Effects of two albumins and two detergents on the activity of bovine milk lipoprotein lipase against very low density and high density lipoprotein lipids

Abstract

In this study we have determined the effects of two commercial albumin preparations (Sigma and Pentex albumins) and two detergents (sodium deoxycholate and Triton X-100) on the activity of lipoprotein lipase purified from bovine milk against biosynthetically labeled triacylglycerol in very low density lipoprotein and biosynthetically labeled phosphatidylcholine in very low density and high density lipoproteins. Pentex albumin decreased the activity of lipoprotein lipase in all assays to about one-fourth to one-third of that observed with Sigma albumin.

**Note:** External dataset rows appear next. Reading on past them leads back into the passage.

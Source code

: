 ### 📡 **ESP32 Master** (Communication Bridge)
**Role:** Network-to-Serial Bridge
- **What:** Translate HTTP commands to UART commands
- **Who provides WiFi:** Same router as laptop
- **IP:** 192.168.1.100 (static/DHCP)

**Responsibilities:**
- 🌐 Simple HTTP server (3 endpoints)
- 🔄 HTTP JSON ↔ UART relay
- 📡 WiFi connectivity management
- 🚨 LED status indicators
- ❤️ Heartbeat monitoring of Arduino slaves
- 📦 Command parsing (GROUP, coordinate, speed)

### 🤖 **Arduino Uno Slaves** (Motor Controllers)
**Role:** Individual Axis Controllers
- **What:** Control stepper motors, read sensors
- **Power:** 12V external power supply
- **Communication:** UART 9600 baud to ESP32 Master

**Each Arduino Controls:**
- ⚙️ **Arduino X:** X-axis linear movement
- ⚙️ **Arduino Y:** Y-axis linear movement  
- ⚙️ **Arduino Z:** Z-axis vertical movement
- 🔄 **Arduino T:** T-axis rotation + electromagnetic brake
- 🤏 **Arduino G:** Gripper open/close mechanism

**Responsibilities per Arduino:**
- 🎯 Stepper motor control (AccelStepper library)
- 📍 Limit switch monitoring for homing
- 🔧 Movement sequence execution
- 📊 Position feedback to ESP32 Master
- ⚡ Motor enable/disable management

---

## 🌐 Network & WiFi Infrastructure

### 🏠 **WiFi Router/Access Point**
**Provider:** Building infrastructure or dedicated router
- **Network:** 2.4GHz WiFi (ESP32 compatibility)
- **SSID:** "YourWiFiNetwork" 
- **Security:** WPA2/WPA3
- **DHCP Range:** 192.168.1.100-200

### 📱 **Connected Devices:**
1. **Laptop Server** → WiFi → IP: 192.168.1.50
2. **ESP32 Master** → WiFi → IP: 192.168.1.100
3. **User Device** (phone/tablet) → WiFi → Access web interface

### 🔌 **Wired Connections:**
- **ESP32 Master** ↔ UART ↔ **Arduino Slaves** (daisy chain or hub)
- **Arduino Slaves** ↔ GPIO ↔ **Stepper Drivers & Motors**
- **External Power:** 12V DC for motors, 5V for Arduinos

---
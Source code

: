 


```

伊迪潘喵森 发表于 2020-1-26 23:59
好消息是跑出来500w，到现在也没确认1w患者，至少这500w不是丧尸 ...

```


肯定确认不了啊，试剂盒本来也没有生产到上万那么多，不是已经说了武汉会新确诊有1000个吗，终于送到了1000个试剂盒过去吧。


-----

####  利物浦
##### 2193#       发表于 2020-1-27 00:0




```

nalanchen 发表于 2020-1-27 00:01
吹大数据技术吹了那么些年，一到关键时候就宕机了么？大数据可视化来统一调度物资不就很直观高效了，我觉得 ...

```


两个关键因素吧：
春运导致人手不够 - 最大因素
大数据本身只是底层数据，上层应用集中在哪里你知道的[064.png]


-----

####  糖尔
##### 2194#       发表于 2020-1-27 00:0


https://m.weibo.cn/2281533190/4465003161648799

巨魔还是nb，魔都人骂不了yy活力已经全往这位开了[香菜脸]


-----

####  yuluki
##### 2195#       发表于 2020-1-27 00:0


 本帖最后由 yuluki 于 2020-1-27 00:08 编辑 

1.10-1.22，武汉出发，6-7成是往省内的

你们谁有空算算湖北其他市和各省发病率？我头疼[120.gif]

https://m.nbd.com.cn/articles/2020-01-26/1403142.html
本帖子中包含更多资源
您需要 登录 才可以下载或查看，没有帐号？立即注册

Quantitative differences were observed in the distribution of labeled surface constituents ( 32P-labeled phospholipids, [ 3H]cholesterol and 125I-labeled apolipoprotein C) among density fractions during lipolysis of very low density lipoprotein carried out in the presence of Pentex or Sigma albumins. With Pentex albumin, more phospholipids and apolipoprotein C distributed to the density fraction of d 1.04−1.21 g/ ml than with Sigma albumin. Sodium deoxycholate at a concentration of up to 2 mM had little effect in all assays. Triton X-100 decreased the activity of lipoprotein lipase against very low density lipoprotein lipids but increased the activity of the enzyme against high density lipoprotein lipids. The study has thus demonstrated marked quantitative differences of lipoprotein lipase activities when determined under slightly differing incubation conditions.